I'm old enough to remember all the breathless pronouncements in 2015 about how self-driving cars would be everywhere within 5 years. I was skeptical then and I'm still skeptical that it will ever happen outside of some limited range of well known paths that have been pre-determined to be safe - ie we'll have (and we do have) some self driving cars but they'll essentially be on a closed course and will not leave the course. There are already some small bus lines like that - the bus just goes around a closed circuit picking up and dropping off people always taking the same route.


As a transportation planner, I’m so deep in a bubble that I didn’t realize people actually believed the “FSD is right around the corner” stuff.


we're still trying to convert to electric, self dirving is far out there


These are mostly unrelated. Some of Waymo's vehicles are ICE.


My mistake, I trying to imply to `mass adpotion of` and bungled it


I'd argue that voice recognition is in a worse place now — It creates a FALSE sense that it can do a good transcription, when it is actually corrupted in the worst way.

I took part in a legal deposition where an "AI Transcription Software" was being used. When I received the transcript it had numerous errors, but they were all subtle. More common names were inserted in place of the name that I said, e.g., "Kennedy" instead of "Kemeny". "You have a [something]" was transcribed as "I have a [something]", completely reversing the meaning. And many more errors.

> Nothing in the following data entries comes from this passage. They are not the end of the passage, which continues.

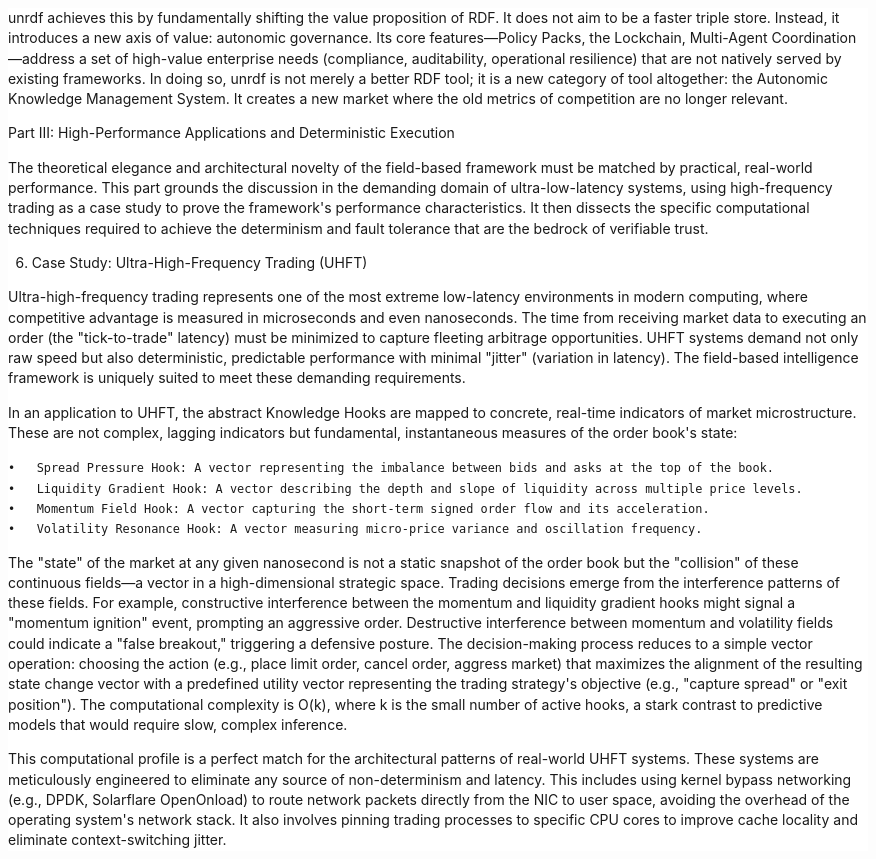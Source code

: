 
unrdf achieves this by fundamentally shifting the value proposition of RDF. It does not aim to be a faster triple store. Instead, it introduces a new axis of value: autonomic governance. Its core features—Policy Packs, the Lockchain, Multi-Agent Coordination—address a set of high-value enterprise needs (compliance, auditability, operational resilience) that are not natively served by existing frameworks. In doing so, unrdf is not merely a better RDF tool; it is a new category of tool altogether: the Autonomic Knowledge Management System. It creates a new market where the old metrics of competition are no longer relevant.

Part III: High-Performance Applications and Deterministic Execution

The theoretical elegance and architectural novelty of the field-based framework must be matched by practical, real-world performance. This part grounds the discussion in the demanding domain of ultra-low-latency systems, using high-frequency trading as a case study to prove the framework's performance characteristics. It then dissects the specific computational techniques required to achieve the determinism and fault tolerance that are the bedrock of verifiable trust.

6. Case Study: Ultra-High-Frequency Trading (UHFT)

Ultra-high-frequency trading represents one of the most extreme low-latency environments in modern computing, where competitive advantage is measured in microseconds and even nanoseconds. The time from receiving market data to executing an order (the "tick-to-trade" latency) must be minimized to capture fleeting arbitrage opportunities. UHFT systems demand not only raw speed but also deterministic, predictable performance with minimal "jitter" (variation in latency). The field-based intelligence framework is uniquely suited to meet these demanding requirements.   






In an application to UHFT, the abstract Knowledge Hooks are mapped to concrete, real-time indicators of market microstructure. These are not complex, lagging indicators but fundamental, instantaneous measures of the order book's state:   


	•	Spread Pressure Hook: A vector representing the imbalance between bids and asks at the top of the book.
	•	Liquidity Gradient Hook: A vector describing the depth and slope of liquidity across multiple price levels.
	•	Momentum Field Hook: A vector capturing the short-term signed order flow and its acceleration.
	•	Volatility Resonance Hook: A vector measuring micro-price variance and oscillation frequency.
The "state" of the market at any given nanosecond is not a static snapshot of the order book but the "collision" of these continuous fields—a vector in a high-dimensional strategic space. Trading decisions emerge from the interference patterns of these fields. For example, constructive interference between the momentum and liquidity gradient hooks might signal a "momentum ignition" event, prompting an aggressive order. Destructive interference between momentum and volatility fields could indicate a "false breakout," triggering a defensive posture.
The decision-making process reduces to a simple vector operation: choosing the action (e.g., place limit order, cancel order, aggress market) that maximizes the alignment of the resulting state change vector with a predefined utility vector representing the trading strategy's objective (e.g., "capture spread" or "exit position"). The computational complexity is O(k), where k is the small number of active hooks, a stark contrast to predictive models that would require slow, complex inference.   


This computational profile is a perfect match for the architectural patterns of real-world UHFT systems. These systems are meticulously engineered to eliminate any source of non-determinism and latency. This includes using kernel bypass networking (e.g., DPDK, Solarflare OpenOnload) to route network packets directly from the NIC to user space, avoiding the overhead of the operating system's network stack. It also involves pinning trading processes to specific CPU cores to improve cache locality and eliminate context-switching jitter.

The common thread between the errors was that what was inserted into the transcript would have been the MOST EXPECTED word or phrase, instead of the ACTUAL MORE SURPRISING (surprising in an information-theory way) word or phrase. It's evident that on top of the phoneme recognition layer, this transcription software checked questionable items against tables/graphs of most likely words to occur near the other words it confidently identified in that context. Makes a transcription sound great, but it is WRONG.

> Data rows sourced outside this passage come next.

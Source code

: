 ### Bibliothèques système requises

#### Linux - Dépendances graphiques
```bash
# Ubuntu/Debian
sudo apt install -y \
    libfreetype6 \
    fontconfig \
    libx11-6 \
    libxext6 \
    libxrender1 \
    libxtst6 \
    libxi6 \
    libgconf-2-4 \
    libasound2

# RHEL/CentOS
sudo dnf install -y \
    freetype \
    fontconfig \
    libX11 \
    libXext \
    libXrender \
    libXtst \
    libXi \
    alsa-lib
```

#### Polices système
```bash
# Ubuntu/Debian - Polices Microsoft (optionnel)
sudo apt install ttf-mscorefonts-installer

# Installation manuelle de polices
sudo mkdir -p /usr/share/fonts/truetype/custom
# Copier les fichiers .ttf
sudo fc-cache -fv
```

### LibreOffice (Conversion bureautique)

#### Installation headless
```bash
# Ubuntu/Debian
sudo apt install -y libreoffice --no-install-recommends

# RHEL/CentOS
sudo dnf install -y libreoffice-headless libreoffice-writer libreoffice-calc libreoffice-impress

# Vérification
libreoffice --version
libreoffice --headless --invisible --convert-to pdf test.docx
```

The result was that the "AI Transcription" actively destroyed key information and hid that destruction under the guise of a smoothly edited transcription.

Although this surely was not the intent of the system's creators, I cannot think of a better way to make a more evil transcription system.


I also imagine it is a space where...you very quickly get to a product that seems magical...but you can see in the data the places where your magical product will regularly be unable to make clear decisions. Unlike a lot of traditional product development, that knowledge makes it very hard for you to release, because the liability and ethical problems are very real.

It's somewhat unfair because we used to simply collect less comprehensive data on performance and therefore know less about our corner cases - but you don't get to live in the future without dealing with the problems of the future.


> You could buy software to transcribe voice on your home computer, and people did. And, now, well, it's better than in the mid-90s certainly, but you wouldn't trust it to write a transcript, not of anything important.

Is this the fault of software or people generally frequently using bad sound equipment in poor and noisy conditions, such as talking on the phone while driving, on the street, poor connection, wind/rain, etc. ?

Personally, because English isn't my first language, I frequently "fail" to transcribe what is being said and have to ask the other person to repeat themselves. It seems like an AI voice transcriber in 2022 is going to work better than me.


Even in ideal recording conditions, machines are quite bad at transcribing human speech. Look at subtitles on live TV shows, typically produced these days by machine transcription; they're typically barely usable.


Those subtitles are how I learned english in the states. They're actually quite good.

Not sure what you're talking about really.